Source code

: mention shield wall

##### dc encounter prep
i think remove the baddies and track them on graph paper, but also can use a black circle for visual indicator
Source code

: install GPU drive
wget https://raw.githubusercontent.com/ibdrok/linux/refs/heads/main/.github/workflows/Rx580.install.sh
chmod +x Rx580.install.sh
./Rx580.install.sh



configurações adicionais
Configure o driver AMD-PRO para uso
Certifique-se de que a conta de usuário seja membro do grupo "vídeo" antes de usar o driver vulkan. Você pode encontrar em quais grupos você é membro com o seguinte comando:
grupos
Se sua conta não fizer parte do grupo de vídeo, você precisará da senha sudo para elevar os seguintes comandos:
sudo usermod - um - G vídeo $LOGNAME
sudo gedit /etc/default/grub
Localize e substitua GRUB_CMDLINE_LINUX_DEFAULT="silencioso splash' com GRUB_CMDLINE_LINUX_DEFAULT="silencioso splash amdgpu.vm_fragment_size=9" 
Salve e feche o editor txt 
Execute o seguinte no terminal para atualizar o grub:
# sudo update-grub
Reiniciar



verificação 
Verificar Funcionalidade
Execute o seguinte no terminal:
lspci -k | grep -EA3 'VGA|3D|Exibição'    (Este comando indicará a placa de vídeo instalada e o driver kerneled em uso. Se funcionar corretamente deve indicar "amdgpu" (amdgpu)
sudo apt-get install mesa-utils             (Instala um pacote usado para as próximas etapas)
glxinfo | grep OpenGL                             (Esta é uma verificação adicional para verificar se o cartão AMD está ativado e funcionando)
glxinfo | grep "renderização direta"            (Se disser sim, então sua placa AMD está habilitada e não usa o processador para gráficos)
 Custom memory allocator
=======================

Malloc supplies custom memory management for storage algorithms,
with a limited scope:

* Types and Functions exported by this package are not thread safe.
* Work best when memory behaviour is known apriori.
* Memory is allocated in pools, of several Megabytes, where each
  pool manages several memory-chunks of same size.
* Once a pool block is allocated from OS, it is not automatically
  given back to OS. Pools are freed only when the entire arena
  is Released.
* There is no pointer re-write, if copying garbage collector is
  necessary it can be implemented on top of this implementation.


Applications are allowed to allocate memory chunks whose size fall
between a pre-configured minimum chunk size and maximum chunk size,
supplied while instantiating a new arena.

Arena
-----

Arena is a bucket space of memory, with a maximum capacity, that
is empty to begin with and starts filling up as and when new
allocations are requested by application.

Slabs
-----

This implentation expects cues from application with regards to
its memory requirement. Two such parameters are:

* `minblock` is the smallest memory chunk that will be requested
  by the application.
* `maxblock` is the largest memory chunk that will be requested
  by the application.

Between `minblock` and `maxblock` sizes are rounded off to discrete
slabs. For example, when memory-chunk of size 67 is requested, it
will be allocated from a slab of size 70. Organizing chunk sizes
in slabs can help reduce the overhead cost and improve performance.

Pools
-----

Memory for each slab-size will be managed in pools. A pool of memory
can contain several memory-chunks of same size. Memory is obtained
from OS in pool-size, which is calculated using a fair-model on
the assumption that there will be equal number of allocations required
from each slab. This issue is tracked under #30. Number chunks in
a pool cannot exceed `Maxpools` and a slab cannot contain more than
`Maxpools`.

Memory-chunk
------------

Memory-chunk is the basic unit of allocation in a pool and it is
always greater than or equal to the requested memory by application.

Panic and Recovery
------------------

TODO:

-*-

**INSTRUCTIONS FOR THE TASK**
Say how many lines above hold the word "same", giving only the count.

**RESPONSE TO THE EXERCISE**
2